I may end up claiming the entire month for my birthday, as I am having so much fun and I had to stop at my local wine shop The Fine Wine Source in Livonia to get the selections. I am sure that I tend at times to sound like a broken record, but it is a great place for me to spend some time tasting and talking about wines, not to mention buying some wine. Of course, they are always looking for my better half, and who can blame them? They survived the last year, when so many businesses were driven to ruin by the draconian mandates of our local satrap. I and all of their patrons are pleased that they did. The owner selects two wines each month for his club members, one Old-World and one New-World and by belonging to the club, one gets case pricing, each time one buys wines, whether by the bottle or by the case.
The Old-World selection was Chateau Toutigeac Rouge Bordeaux 2019. After studying genealogical charts by Rene Mazeau, the Mazeau family has an uninterrupted history of being winemakers since the Fifteenth Century. Charles Mallet, a wine merchant in Paris and Castillon la Bataille, purchased the estate in 1928. His great, great grand-daughter, Oriane Mazeau, has continued the tradition as the fifth generation to make wines at Chateau Toutigeac. The estate which is thirty-five hectares is located in Entre-Deux-Mers on silica clay, with vines from three to fifty years of age. The wine is fifty percent Merlot, thirty-five percent Cabernet Franc and fifteen percent Cabernet Sauvignon. The entire harvest is completed in one week and the initial fermentation is for fifteen to eighteen days in Stainless Steel, and then it is transferred to subterranean, glassed vats for twelve months. According to the notes the wine is a deep red with a nose of red fruits (currants and plums), which continue on the palate with soft tannins and a finish of more soft fruits.
The New-World selection is Lone Birch Red Blend Yakima Valley 2018 in Washington State. The family has been farming in the Yakima Valley for over four generations and has eight-hundred-thirty acres. The landmark of the estate is the seventy-year-old Lone Birch that resides in the vineyard that was planted by the great-great-grandfather who was the initial steward of the land for the family. They have continued the concept of being an environmental steward and they also maintain sustainable practices for the vineyards and the winery.
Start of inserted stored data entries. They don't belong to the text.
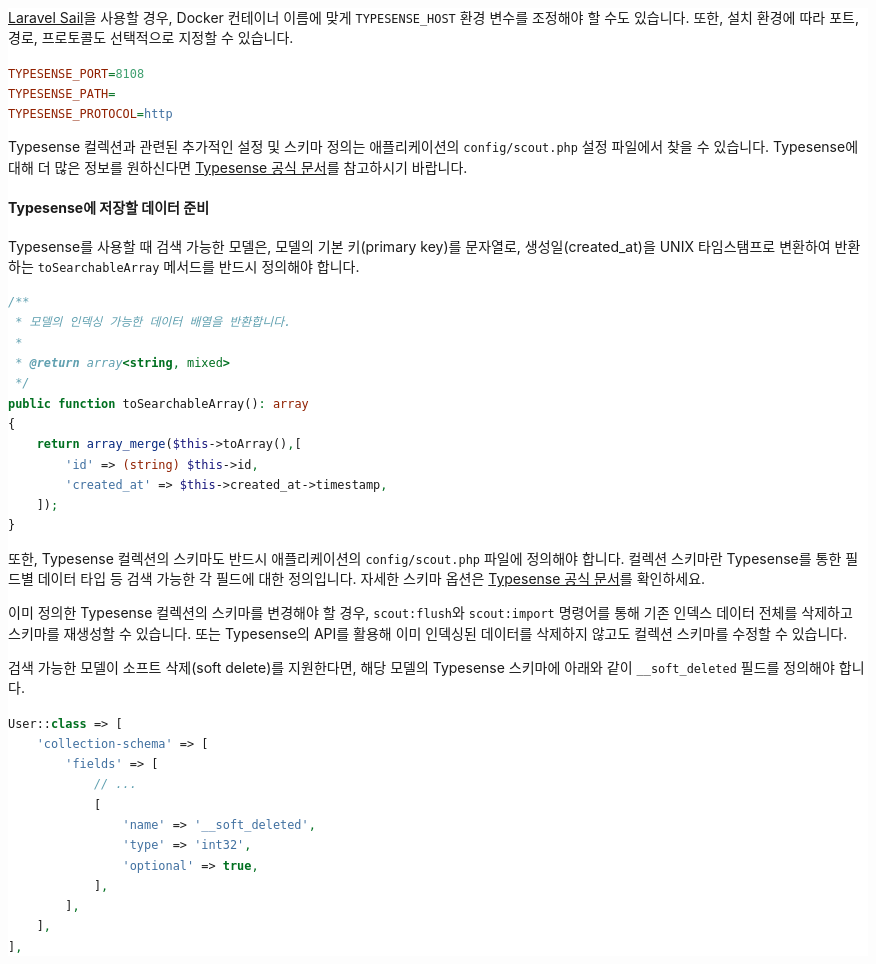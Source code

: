 [Laravel Sail](/docs/12.x/sail)을 사용할 경우, Docker 컨테이너 이름에 맞게 `TYPESENSE_HOST` 환경 변수를 조정해야 할 수도 있습니다. 또한, 설치 환경에 따라 포트, 경로, 프로토콜도 선택적으로 지정할 수 있습니다.

```ini
TYPESENSE_PORT=8108
TYPESENSE_PATH=
TYPESENSE_PROTOCOL=http
```

Typesense 컬렉션과 관련된 추가적인 설정 및 스키마 정의는 애플리케이션의 `config/scout.php` 설정 파일에서 찾을 수 있습니다. Typesense에 대해 더 많은 정보를 원하신다면 [Typesense 공식 문서](https://typesense.org/docs/guide/#quick-start)를 참고하시기 바랍니다.

<a name="preparing-data-for-storage-in-typesense"></a>
#### Typesense에 저장할 데이터 준비

Typesense를 사용할 때 검색 가능한 모델은, 모델의 기본 키(primary key)를 문자열로, 생성일(created_at)을 UNIX 타임스탬프로 변환하여 반환하는 `toSearchableArray` 메서드를 반드시 정의해야 합니다.

```php
/**
 * 모델의 인덱싱 가능한 데이터 배열을 반환합니다.
 *
 * @return array<string, mixed>
 */
public function toSearchableArray(): array
{
    return array_merge($this->toArray(),[
        'id' => (string) $this->id,
        'created_at' => $this->created_at->timestamp,
    ]);
}
```

또한, Typesense 컬렉션의 스키마도 반드시 애플리케이션의 `config/scout.php` 파일에 정의해야 합니다. 컬렉션 스키마란 Typesense를 통한 필드별 데이터 타입 등 검색 가능한 각 필드에 대한 정의입니다. 자세한 스키마 옵션은 [Typesense 공식 문서](https://typesense.org/docs/latest/api/collections.html#schema-parameters)를 확인하세요.

이미 정의한 Typesense 컬렉션의 스키마를 변경해야 할 경우, `scout:flush`와 `scout:import` 명령어를 통해 기존 인덱스 데이터 전체를 삭제하고 스키마를 재생성할 수 있습니다. 또는 Typesense의 API를 활용해 이미 인덱싱된 데이터를 삭제하지 않고도 컬렉션 스키마를 수정할 수 있습니다.

검색 가능한 모델이 소프트 삭제(soft delete)를 지원한다면, 해당 모델의 Typesense 스키마에 아래와 같이 `__soft_deleted` 필드를 정의해야 합니다.

```php
User::class => [
    'collection-schema' => [
        'fields' => [
            // ...
            [
                'name' => '__soft_deleted',
                'type' => 'int32',
                'optional' => true,
            ],
        ],
    ],
],
```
The wine is a blend of forty-five percent Merlot, thirty percent Syrah and twenty-five percent Cabernet Sauvignon. The harvesting was finished by hand by block, and each block was cold soaked for forty-eight hours and then inoculated with yeast strains. The wine was then aged for eleven months in French Oak, of which twenty percent was new and forty percent was neutral. The wine is described as having a nose of dark currants, blackberry, cola and sweet plums with a palate offering some fruit forward notes along with sandalwood, espresso, malt-chocolate and smoked spices (from the mix of barrels), with balance acidity and a medium finish. September just keeps making me happy, and I am so bad.